[Task material]

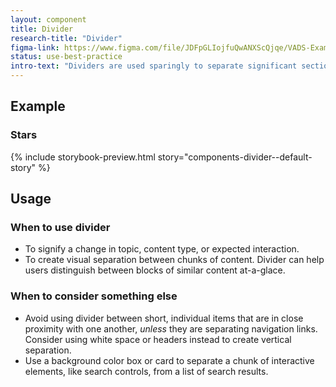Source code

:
 ```yaml
---
layout: component
title: Divider
research-title: "Divider"
figma-link: https://www.figma.com/file/JDFpGLIojfuQwANXScQjqe/VADS-Example-Library?type=design&node-id=974%3A2775&mode=design&t=jMcVWkPlFhZu3RTh-1
status: use-best-practice
intro-text: "Dividers are used sparingly to separate significant sections of content"
---
```


## Example

### Stars

{% include storybook-preview.html story="components-divider--default-story" %}

## Usage

### When to use divider

- To signify a change in topic, content type, or expected interaction.
- To create visual separation between chunks of content. Divider can help users distinguish between blocks of similar content at-a-glace.  

### When to consider something else

- Avoid using divider between short, individual items that are in close proximity with one another, _unless_ they are separating navigation links. Consider using white space or headers instead to create vertical separation.  
- Use a background color box or card to separate a chunk of interactive elements, like search controls, from a list of search results. 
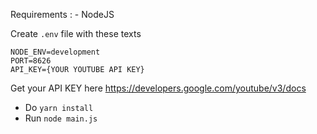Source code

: Requirements : - NodeJS

Create `.env` file with these texts
```
NODE_ENV=development
PORT=8626
API_KEY={YOUR YOUTUBE API KEY}
```

Get your API KEY here
https://developers.google.com/youtube/v3/docs

- Do `yarn install`
- Run `node main.js`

[Exercise prompt] In the entries above, identify every line with the word "title". Copy those lines.

[Task result]
title: Divider
research-title: "Divider"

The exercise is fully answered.